23: Happy Birthday Jungkookie

2.7K 201 61
                                    

Jungkook hayal kırıklığına uğramıştı.

Birkaç gündür heyecanla beklediği doğum günü gelip çatmıştı ve hiç kimseden ne bir çağrı ne de bir mesaj almıştı. Özellikle eşi Kim Taehyung, tamamen unutmuş gibi görünüyordu. Eğer unutmasaydı şu an koca evde tek başına olmazdı. Çok kırılmıştı.

Taehyung sabahleyin, eşiyle kahvaltı ettikten sonra saatlerce kitap okuyup bilgisayara girmiş ve yalnızca omegasının yanağına bir öpücük kondurup evden ayrılmıştı. Ne nereye gittiğini haber vermişti ne de ne zaman döneceğini. Jungkook fazlasıyla meraklandı hal böyle olunca. Belki bana bir sürprizi vardır, o yüzden böyle davranıyordur diye düşünse de unutmuş olacağı ihtimali daha ağır basıyordu. Çünkü bu zamana kadar sürpriz yapmadan genellikle tüm gün dışarıda birlikte vakit geçirip, daha sonra yemek yiyip gece olunca da değişiklik olsun diye otele giderlerdi. Jungkook için bu yeter hatta artardı bile zira eşi dünya üzerindeki en büyük hediyeydi ona. Lakin Taehyung bununla da yetinmez manevi değeri yüksek olan her şeyi omegasına sunardı. Evdeki çoğu eşya birbirlerine hediye ettikleri manevi değeri yüksek olan ıvır zıvırlarla doluydu.

Jungkook öğle sıcaklığının vurduğu salonda yere çömelip boyalarla dolu kalem kutuyu ve mandala boyama kitabını önüne koydu. Hırsla kalem kutusunu açtıktan sonra en son kaldığı sayfayı araladı. Aklından Taehyung'un doğum gününü kutlamamasını atamıyordu. "Terbiyesiz." diye söylendi burnunu kırıştırarak. "Eşinin doğum gününü nasıl unutur?"

Kalemin ucunu sert bir şekilde şeklin içine bastırdığı sırada karnına bir tekme yedi. Omega dürtüleri onu eliyle karnını sıvazlamaya zorladı. "Bak sen şu babaya..." Sıkıntıyla ofladı. "Eve gelsin göstereceğim ben ona."

Stresini azaltmak için küçük ve değişik şekilleri boyamaya devam etti. İşe yarıyordu da. Bebeğinin gelişimi için gerekli olan feromonlarını salmayı da unutmadı. Çünkü biliyordu ki o da iyi hissetmesinde yardımcı olacaktı. Bebeğinin varlığı ona huzur veriyordu.

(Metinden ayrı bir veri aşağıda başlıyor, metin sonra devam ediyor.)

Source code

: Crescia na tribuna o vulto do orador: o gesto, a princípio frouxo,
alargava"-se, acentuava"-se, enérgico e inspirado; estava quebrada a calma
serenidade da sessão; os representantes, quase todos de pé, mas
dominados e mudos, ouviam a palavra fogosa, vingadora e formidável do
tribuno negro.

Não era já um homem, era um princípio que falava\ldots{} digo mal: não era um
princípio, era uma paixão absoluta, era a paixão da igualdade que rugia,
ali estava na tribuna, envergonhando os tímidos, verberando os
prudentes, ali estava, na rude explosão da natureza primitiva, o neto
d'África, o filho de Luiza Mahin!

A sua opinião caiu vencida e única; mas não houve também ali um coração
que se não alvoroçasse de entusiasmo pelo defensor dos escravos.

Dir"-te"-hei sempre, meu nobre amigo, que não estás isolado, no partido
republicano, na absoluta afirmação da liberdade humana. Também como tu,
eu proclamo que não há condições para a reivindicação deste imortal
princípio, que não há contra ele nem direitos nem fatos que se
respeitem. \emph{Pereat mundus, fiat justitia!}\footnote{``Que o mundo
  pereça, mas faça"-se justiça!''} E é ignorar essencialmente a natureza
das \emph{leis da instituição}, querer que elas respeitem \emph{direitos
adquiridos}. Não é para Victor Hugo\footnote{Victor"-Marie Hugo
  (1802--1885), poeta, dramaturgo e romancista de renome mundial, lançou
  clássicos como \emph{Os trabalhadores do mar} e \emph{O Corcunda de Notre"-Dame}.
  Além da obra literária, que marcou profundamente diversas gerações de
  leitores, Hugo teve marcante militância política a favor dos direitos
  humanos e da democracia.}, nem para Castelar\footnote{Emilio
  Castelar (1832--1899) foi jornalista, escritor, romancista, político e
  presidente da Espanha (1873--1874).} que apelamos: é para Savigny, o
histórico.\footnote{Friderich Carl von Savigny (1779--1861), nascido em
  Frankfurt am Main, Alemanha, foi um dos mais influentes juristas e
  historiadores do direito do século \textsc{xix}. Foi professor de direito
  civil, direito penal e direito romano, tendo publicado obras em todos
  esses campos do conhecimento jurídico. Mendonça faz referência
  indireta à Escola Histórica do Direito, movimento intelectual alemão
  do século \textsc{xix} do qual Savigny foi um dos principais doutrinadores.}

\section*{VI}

Mandalasını bitirdiğinde eserine baktı. Morun her tonunu kullanmıştı. Baktıkça mutlu oluyordu fakat yine de aklının bir köşesindeki doğum günü beklentileri süngüsünü düşürmeye yetiyordu. Tahmin edilemeyecek şekilde çok kırılmıştı. Kırıldığını alfası hissedebilirdi ancak ondan hâlâ ses seda çıkmıyordu. Normalde olsa hep ne oldu diye arar sorardı. Bir de şu birkaç gün içerisinde doğum günü konusunu açtığı halde alfası ya konuyu değiştirmişti ya da başka şeylerle ilgilendikten sonra dudağına öpücük kondurup ortamdan ayrılmıştı. Bu Jungkook'u daha çok yaralamaktan başka bir işe yaramıyordu.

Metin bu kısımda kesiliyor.